[Action item] The result should be every line in the data below that carries the string "ageA".

[Stored data]
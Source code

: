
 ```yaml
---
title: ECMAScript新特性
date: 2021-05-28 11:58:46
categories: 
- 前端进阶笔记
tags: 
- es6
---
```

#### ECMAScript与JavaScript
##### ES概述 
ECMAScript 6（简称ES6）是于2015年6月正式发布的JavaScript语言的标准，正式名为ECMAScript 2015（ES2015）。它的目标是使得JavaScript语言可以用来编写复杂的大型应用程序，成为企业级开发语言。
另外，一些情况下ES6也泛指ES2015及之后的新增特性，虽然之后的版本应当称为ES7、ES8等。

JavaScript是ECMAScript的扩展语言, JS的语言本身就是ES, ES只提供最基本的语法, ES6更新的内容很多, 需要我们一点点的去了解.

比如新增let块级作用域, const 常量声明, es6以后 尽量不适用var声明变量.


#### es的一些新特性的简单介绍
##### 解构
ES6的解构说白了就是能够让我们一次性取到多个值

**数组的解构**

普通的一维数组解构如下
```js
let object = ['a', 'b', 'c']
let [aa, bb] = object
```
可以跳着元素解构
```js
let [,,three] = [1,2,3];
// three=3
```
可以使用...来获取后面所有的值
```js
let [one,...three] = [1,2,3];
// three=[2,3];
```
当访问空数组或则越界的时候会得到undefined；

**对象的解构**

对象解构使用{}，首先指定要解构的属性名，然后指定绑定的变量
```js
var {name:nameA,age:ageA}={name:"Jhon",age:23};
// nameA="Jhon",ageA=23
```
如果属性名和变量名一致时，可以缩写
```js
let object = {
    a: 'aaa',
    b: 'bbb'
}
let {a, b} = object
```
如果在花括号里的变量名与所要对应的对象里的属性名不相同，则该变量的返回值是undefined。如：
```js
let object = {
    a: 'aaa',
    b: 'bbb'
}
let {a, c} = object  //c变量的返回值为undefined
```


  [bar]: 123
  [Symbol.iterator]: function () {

[Result of the exercise]
var {name:nameA,age:ageA}={name:"Jhon",age:23};
// nameA="Jhon",ageA=23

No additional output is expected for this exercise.